I have a D-Link WBR-1310 router and im trying to connect to tha net via Cavalier dsl but for some reason tha Router isnt getting tha info it needs.. tried calling D-link customer service but as always tha problem wasnt solved... i actually got it to work but then i had to change tha network settings so that its secure and it didnt work since and tha dsl works perfect when connected directly to tha computer (in fact im on it now writing this) so im at a lost... tried messing around with router settings... upgraded firmware so its up to date... still nothin..

after reseting router to factory settings this is what tha WAN on my status page reads:

WAN: 

MAC Address : 00-1e-58-f2-93-88 (after i clone my cpu MAC address this changes everything else stay tha same)
Connection : DHCP Client Disconnected (tried renewing but it always says ip timeout or somthing of that nature)
IP Address : 0.0.0.0
Subnet Mask: 0.0.0.0
Default Gateway: 0.0.0.0
DNS:

tried everything yet tha router still seems to not get tha info it needs for me to connect... any suggestions


----------



## renegade X (May 27, 2003)

You may have a double NAT going on, which basically means two DHCP services running.

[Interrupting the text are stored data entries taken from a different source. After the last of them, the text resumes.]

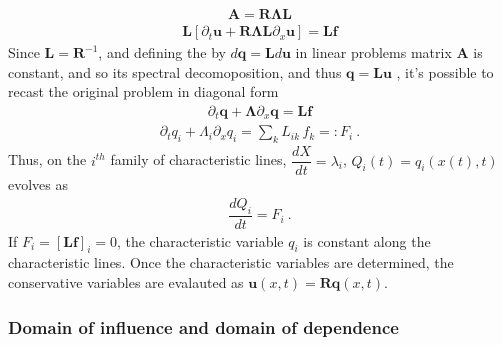 \documentclass[letterpaper,10pt,english]{jupyterBook}
\begin{document}
\sphinxAtStartPar
{}
\begin{equation*}
\begin{split}\mathbf{A} = \mathbf{R} \symbf{\Lambda} \mathbf{L}\end{split}
\end{equation*}\begin{equation*}
\begin{split}\mathbf{L} \left[ \partial_t \mathbf{u} + \mathbf{R} \symbf{\Lambda} \mathbf{L} \partial_x \mathbf{u} \right] = \mathbf{L} \mathbf{f} \end{split}
\end{equation*}
\sphinxAtStartPar
Since \(\mathbf{L} = \mathbf{R}^{-1}\), and defining the  by \(d \mathbf{q} = \mathbf{L} d \mathbf{u}\) \sphinxhyphen{} in linear problems matrix \(\mathbf{A}\) is constant, and so its spectral decomoposition, and thus \(\mathbf{q} = \mathbf{L} \mathbf{u}\) \sphinxhyphen{} , it’s possible to recast the original problem in diagonal form
\begin{equation*}
\begin{split}\partial_t \mathbf{q} + \symbf{\Lambda} \partial_x \mathbf{q} = \mathbf{L} \mathbf{f}\end{split}
\end{equation*}\begin{equation*}
\begin{split}\partial_t q_i + \Lambda_i \partial_x q_i = \sum_{k} L_{ik} \, f_k =: F_i \ .\end{split}
\end{equation*}
\sphinxAtStartPar
Thus, on the \(i^{th}\) family of characteristic lines, \(\dfrac{d X}{dt} = \lambda_i\), \(Q_i(t) = q_i(x(t), t)\) evolves as
\begin{equation*}
\begin{split}\dfrac{d Q_i}{d t} = F_i \ .\end{split}
\end{equation*}
\sphinxAtStartPar
If \(F_i = \left[ \mathbf{L} \mathbf{f} \right]_i = 0\), the characteristic variable \(q_i\) is constant along the characteristic lines. Once the characteristic variables are determined, the conservative variables are evalauted as \(\mathbf{u}(x,t) = \mathbf{R} \mathbf{q}(x,t)\).


\subsubsection{Domain of influence and domain of dependence}
\label{\detokenize{ch/pde/hyperbolic:domain-of-influence-and-domain-of-dependence}}
\end{document}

Plug the cable from the DSL modem into one of the client ports, NOT the WAN port. Is this correct?


----------



## .zoo (Sep 12, 2008)

tha hardware connection directions say to connect tha Ethernet from tha dsl to tha WAN port... should in connect it to one of tha LAN ports instead?


----------



## .zoo (Sep 12, 2008)

well this is tha connection i got... and tha connection tha setup says... tha ethernet from tha computer plugs directly to tha D-link in one tha LAN ports which makes sense seeing as tha ports are for networking your computers and tha ethernet cable from tha Dlink WAN port connects to tha Cavalier dsl modem... tha phone line ofcouse connects from tha wall to tha dsl


----------



## TerryNet (Mar 23, 2005)

What is the brand and model of your DSL modem?

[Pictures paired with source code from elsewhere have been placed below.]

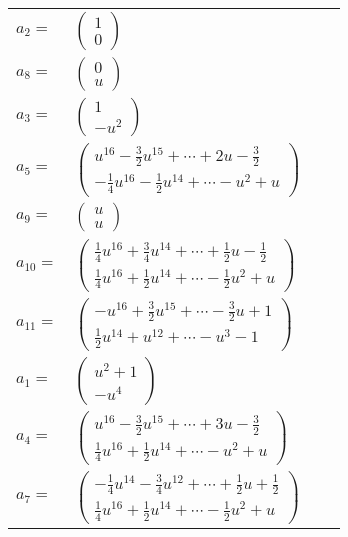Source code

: \documentclass[1p]{elsarticle_modified}
\theoremstyle{definition}
\begin{document}
\begin{tabular}{m{7pt} m{180pt} m{7pt} m{180pt} }
\flushright $a_{2}=$&$\begin{pmatrix}1\\0\end{pmatrix}$ \\
\flushright $a_{8}=$&$\begin{pmatrix}0\\u\end{pmatrix}$ \\
\flushright $a_{3}=$&$\begin{pmatrix}1\\- u^2\end{pmatrix}$ \\
\flushright $a_{5}=$&$\begin{pmatrix}u^{16}-\frac{3}{2} u^{15}+\cdots+2 u-\frac{3}{2}\\-\frac{1}{4} u^{16}-\frac{1}{2} u^{14}+\cdots- u^2+u\end{pmatrix}$ \\
\flushright $a_{9}=$&$\begin{pmatrix}u\\u\end{pmatrix}$ \\
\flushright $a_{10}=$&$\begin{pmatrix}\frac{1}{4} u^{16}+\frac{3}{4} u^{14}+\cdots+\frac{1}{2} u-\frac{1}{2}\\\frac{1}{4} u^{16}+\frac{1}{2} u^{14}+\cdots-\frac{1}{2} u^2+u\end{pmatrix}$ \\
\flushright $a_{11}=$&$\begin{pmatrix}- u^{16}+\frac{3}{2} u^{15}+\cdots-\frac{3}{2} u+1\\\frac{1}{2} u^{14}+u^{12}+\cdots- u^3-1\end{pmatrix}$ \\
\flushright $a_{1}=$&$\begin{pmatrix}u^2+1\\- u^4\end{pmatrix}$ \\
\flushright $a_{4}=$&$\begin{pmatrix}u^{16}-\frac{3}{2} u^{15}+\cdots+3 u-\frac{3}{2}\\\frac{1}{4} u^{16}+\frac{1}{2} u^{14}+\cdots- u^2+u\end{pmatrix}$ \\
\flushright $a_{7}=$&$\begin{pmatrix}-\frac{1}{4} u^{14}-\frac{3}{4} u^{12}+\cdots+\frac{1}{2} u+\frac{1}{2}\\\frac{1}{4} u^{16}+\frac{1}{2} u^{14}+\cdots-\frac{1}{2} u^2+u\end{pmatrix}$ \\

\end{tabular}
\end{document}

If it is a modem only did you remember to power cycle (unplug for 30 seconds or so) the modem when switching devices?


----------



## .zoo (Sep 12, 2008)

tha dsl modems just a basic Cavalier modem... nothin fancy as far as i can tell... power cycled it and everything... still doesnt connect through my router... if it helps any when i first hooked tha router up and it wasnt responding tha status screen read something like this:

MAC Address : 00-1e-58-f2-93-88 (again id clone my pc's MAC address so it would be different)
Connection : DHCP Client Disconnected
IP Address : 192.168.0.101
Subnet Mask: 255.255.255.0
Default Gateway: 192.168.0.1
DNS:

and in tha time that it did work tha ip address, subnet mask, default gateway and DNS all were filled and were way different... now it gets nothin but 0.0.0.0 for each one


----------



## TerryNet (Mar 23, 2005)

Reset the router to factory default settings.

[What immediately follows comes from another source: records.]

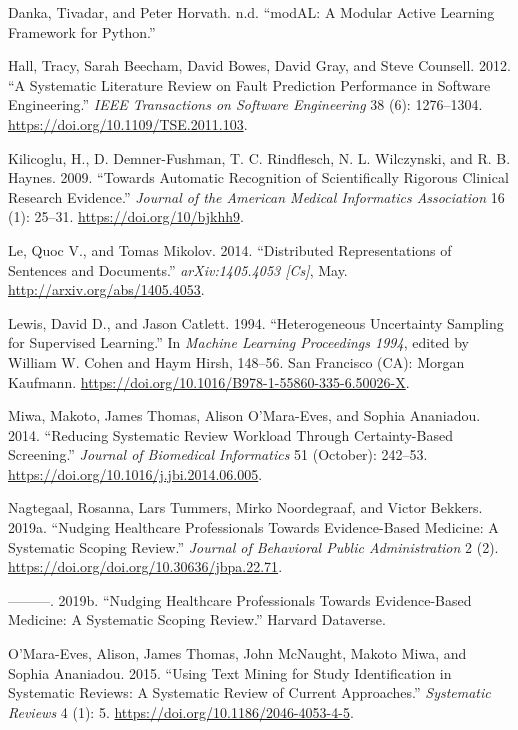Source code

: \documentclass[
]{article}
\newlength{\cslhangindent}
\newenvironment{cslreferences}%
  {\setlength{\parindent}{0pt}%
  \everypar{\setlength{\hangindent}{\cslhangindent}}\ignorespaces}%
  {\par}
\begin{document}
\begin{cslreferences}
\leavevmode\hypertarget{ref-modAL2018}{}%
Danka, Tivadar, and Peter Horvath. n.d. ``modAL: A Modular Active
Learning Framework for Python.''

\leavevmode\hypertarget{ref-Hall2012}{}%
Hall, Tracy, Sarah Beecham, David Bowes, David Gray, and Steve Counsell.
2012. ``A Systematic Literature Review on Fault Prediction Performance
in Software Engineering.'' \emph{IEEE Transactions on Software
Engineering} 38 (6): 1276--1304.
\url{https://doi.org/10.1109/TSE.2011.103}.

\leavevmode\hypertarget{ref-Kilicoglu2009}{}%
Kilicoglu, H., D. Demner-Fushman, T. C. Rindflesch, N. L. Wilczynski,
and R. B. Haynes. 2009. ``Towards Automatic Recognition of
Scientifically Rigorous Clinical Research Evidence.'' \emph{Journal of
the American Medical Informatics Association} 16 (1): 25--31.
\url{https://doi.org/10/bjkhh9}.

\leavevmode\hypertarget{ref-Le2014}{}%
Le, Quoc V., and Tomas Mikolov. 2014. ``Distributed Representations of
Sentences and Documents.'' \emph{arXiv:1405.4053 {[}Cs{]}}, May.
\url{http://arxiv.org/abs/1405.4053}.

\leavevmode\hypertarget{ref-Lewis1994}{}%
Lewis, David D., and Jason Catlett. 1994. ``Heterogeneous Uncertainty
Sampling for Supervised Learning.'' In \emph{Machine Learning
Proceedings 1994}, edited by William W. Cohen and Haym Hirsh, 148--56.
San Francisco (CA): Morgan Kaufmann.
\url{https://doi.org/10.1016/B978-1-55860-335-6.50026-X}.

\leavevmode\hypertarget{ref-Miwa2014}{}%
Miwa, Makoto, James Thomas, Alison O'Mara-Eves, and Sophia Ananiadou.
2014. ``Reducing Systematic Review Workload Through Certainty-Based
Screening.'' \emph{Journal of Biomedical Informatics} 51 (October):
242--53. \url{https://doi.org/10.1016/j.jbi.2014.06.005}.

\leavevmode\hypertarget{ref-Nagtegaal2019}{}%
Nagtegaal, Rosanna, Lars Tummers, Mirko Noordegraaf, and Victor Bekkers.
2019a. ``Nudging Healthcare Professionals Towards Evidence-Based
Medicine: A Systematic Scoping Review.'' \emph{Journal of Behavioral
Public Administration} 2 (2).
\url{https://doi.org/doi.org/10.30636/jbpa.22.71}.

\leavevmode\hypertarget{ref-Nagtegaal2019a}{}%
---------. 2019b. ``Nudging Healthcare Professionals Towards
Evidence-Based Medicine: A Systematic Scoping Review.'' Harvard
Dataverse.

\leavevmode\hypertarget{ref-OMara-Eves2015}{}%
O'Mara-Eves, Alison, James Thomas, John McNaught, Makoto Miwa, and
Sophia Ananiadou. 2015. ``Using Text Mining for Study Identification in
Systematic Reviews: A Systematic Review of Current Approaches.''
\emph{Systematic Reviews} 4 (1): 5.
\url{https://doi.org/10.1186/2046-4053-4-5}.


\end{cslreferences}
\end{document}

With everything unplugged/shut down, connect modem to router's WAN port and computer to router LAN port. Plug in modem, then router, then boot computer.

Now what IP address does the WAN have? If all zeros then clone the MAC address again and then unplug the modem and router and plug in modem first again. Now what IP in the WAN?


----------



## .zoo (Sep 12, 2008)

thanx... i settled tha problem... i noticed when im connected directly to tha dsl from tha pc and i go to Network Connections from tha control panel tha ip address, subnet mask etc. seem to change when im connected to tha router so i set my router WAN connection as a fixed ip/ static instead of DHCP and typed those addresses in manually and now its working... dont kno why i didnt think of that b4... thanx for all ur help guys


----------



## TerryNet (Mar 23, 2005)

If you took it upon yourself to assign a static public IP address sooner or later your ISP will track you down.


----------



## .zoo (Sep 12, 2008)

cavalier sux... im pretty sure it'll be much later than sooner... besides im switching to verizon tomorrow since tha stupid thing disconnects every 5-10 mins and i think id rather have a modem with a built in router cuz this cheap d-link router isnt any better.. for now static will be tha temporary solution... but thanx anyway :up:

oh yea btw if anyone else has this problem its probably because u've reseted ur dsl modem... i kno with cavalier once u reset it its basically ruined and u'll need a new one if ur connecting via router... with is pretty stupid since it makes tha reset button pointless to tha owner


----------